Hilary of Poitiers and the Wonder of the Triune God

Hilary of Poitiers and the Wonder of the Triune God

            “He Who upholds the universe, within Whom and through Whom are all things, was brought forth by common childbirth; He at Whose voice Archangels and Angels tremble, and heaven and earth and all the elements of this world are melted, was heard in childish wailing. The Invisible and Incomprehensible, whom sight and feeling and touch cannot gauge, was wrapped in a cradle.”[1]

            This is how Hilary of Poitiers, considered by some the greatest Latin theologian before Augustine, expressed his wonder at the startling mystery of the incarnation – a wonder that intensifies when we realize the Triune God did this for sinful men. “He by Whom man was made had nothing to gain by becoming Man; it was our gain that God was incarnate and dwelt among us, making all flesh His home by taking upon Him the flesh of One. We were raised because He was lowered; shame to Him was glory to us. He, being God, made flesh His residence, and we in return are lifted anew from the flesh to God.”[2]

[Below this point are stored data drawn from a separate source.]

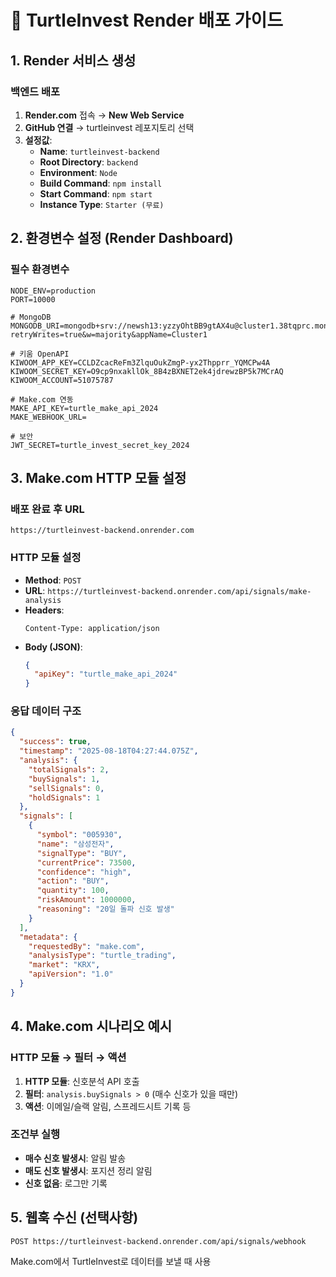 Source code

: # 🚀 TurtleInvest Render 배포 가이드

## 1. Render 서비스 생성

### 백엔드 배포
1. **Render.com** 접속 → **New Web Service**
2. **GitHub 연결** → turtleinvest 레포지토리 선택
3. **설정값**:
   - **Name**: `turtleinvest-backend`
   - **Root Directory**: `backend`
   - **Environment**: `Node`
   - **Build Command**: `npm install`
   - **Start Command**: `npm start`
   - **Instance Type**: `Starter (무료)`

## 2. 환경변수 설정 (Render Dashboard)

### 필수 환경변수
```
NODE_ENV=production
PORT=10000

# MongoDB
MONGODB_URI=mongodb+srv://newsh13:yzzyOhtBB9gtAX4u@cluster1.38tqprc.mongodb.net/turtleinvest?retryWrites=true&w=majority&appName=Cluster1

# 키움 OpenAPI
KIWOOM_APP_KEY=CCLDZcacReFm3ZlquOukZmgP-yx2Thpprr_YQMCPw4A
KIWOOM_SECRET_KEY=O9cp9nxakllOk_8B4zBXNET2ek4jdrewzBP5k7MCrAQ
KIWOOM_ACCOUNT=51075787

# Make.com 연동
MAKE_API_KEY=turtle_make_api_2024
MAKE_WEBHOOK_URL=

# 보안
JWT_SECRET=turtle_invest_secret_key_2024
```

## 3. Make.com HTTP 모듈 설정

### 배포 완료 후 URL
```
https://turtleinvest-backend.onrender.com
```

### HTTP 모듈 설정
- **Method**: `POST`
- **URL**: `https://turtleinvest-backend.onrender.com/api/signals/make-analysis`
- **Headers**:
  ```
  Content-Type: application/json
  ```
- **Body (JSON)**:
  ```json
  {
    "apiKey": "turtle_make_api_2024"
  }
  ```

### 응답 데이터 구조
```json
{
  "success": true,
  "timestamp": "2025-08-18T04:27:44.075Z",
  "analysis": {
    "totalSignals": 2,
    "buySignals": 1,
    "sellSignals": 0,
    "holdSignals": 1
  },
  "signals": [
    {
      "symbol": "005930",
      "name": "삼성전자",
      "signalType": "BUY",
      "currentPrice": 73500,
      "confidence": "high",
      "action": "BUY",
      "quantity": 100,
      "riskAmount": 1000000,
      "reasoning": "20일 돌파 신호 발생"
    }
  ],
  "metadata": {
    "requestedBy": "make.com",
    "analysisType": "turtle_trading",
    "market": "KRX",
    "apiVersion": "1.0"
  }
}
```

## 4. Make.com 시나리오 예시

### HTTP 모듈 → 필터 → 액션
1. **HTTP 모듈**: 신호분석 API 호출
2. **필터**: `analysis.buySignals > 0` (매수 신호가 있을 때만)
3. **액션**: 이메일/슬랙 알림, 스프레드시트 기록 등

### 조건부 실행
- **매수 신호 발생시**: 알림 발송
- **매도 신호 발생시**: 포지션 정리 알림
- **신호 없음**: 로그만 기록

## 5. 웹훅 수신 (선택사항)
```
POST https://turtleinvest-backend.onrender.com/api/signals/webhook
```

Make.com에서 TurtleInvest로 데이터를 보낼 때 사용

            Hilary spoke these words at a time when the message they conveyed seemed not only absurd but offensive and unworthy of a God, generating a host of objections and what appeared to be more logical and dignified explanations, such as the Arian fabrication of a created and lesser Christ. It was also a time when most Roman emperors, in their natural penchant for pragmatism and efficiency, chose to enforce Arianism in their territories.

Hilary’s Search

            Hilary’s convictions about Christ’s incarnation developed through a long study and investigation of Scriptures. Born to a well-to-do family in Poitiers, France, at the start of the fourth century, he started out with all the advantages of his social class, including a good education that could grant a wealthy and satisfying life. His teachers could also provide good moral directions, but Hilary wanted more.

            “My soul was eager not merely to do the things, neglect of which brings shame and suffering,” he said, “but to know the God and Father who had given this great gift, to whom, it felt, it owed its whole self.”[3]

            Opinions on this subject were as varied as his teachers. Some thought there was no god, “and confined their reverence to a nature which, in their opinion, owes its being to chance-led vibrations and collisions.”[4] Others believed in a whole pantheon of gods, with a whole system of ancestry lines from god to god. Others worshiped the elements of nature, or gods that supposedly manifested themselves in animal forms. Many adopted what we would call a theistic view of God, believing that he exists but is indifferent to human affairs. None of these answers satisfied Hilary.

            While reading the Bible, he became particularly impressed by God’s definition of himself: “I am that I am.” He was immediately overcome by the eternity and immensity of a God who is, has always been, and always will be – a God who holds heaven and earth in the palm of his hand and yet makes of the heavens his throne and of the earth his footstool (Isaiah 66:1 cfr. Psalms 139:7-10).

            To Hilary, the only appropriate response to this astounding revelation God gives of himself is “humble reverence.” “[One] must not measure the Divine nature by the limitations of his own, but gauge God’s assertions concerning Himself by the scale of His own glorious self-revelation. For he is the best student who does not read his thoughts into the book, but lets it reveal its own; who draws from it its sense, and does not import his own into it, nor force upon its words a meaning which he had determined was the right one before he opened its pages.”[5]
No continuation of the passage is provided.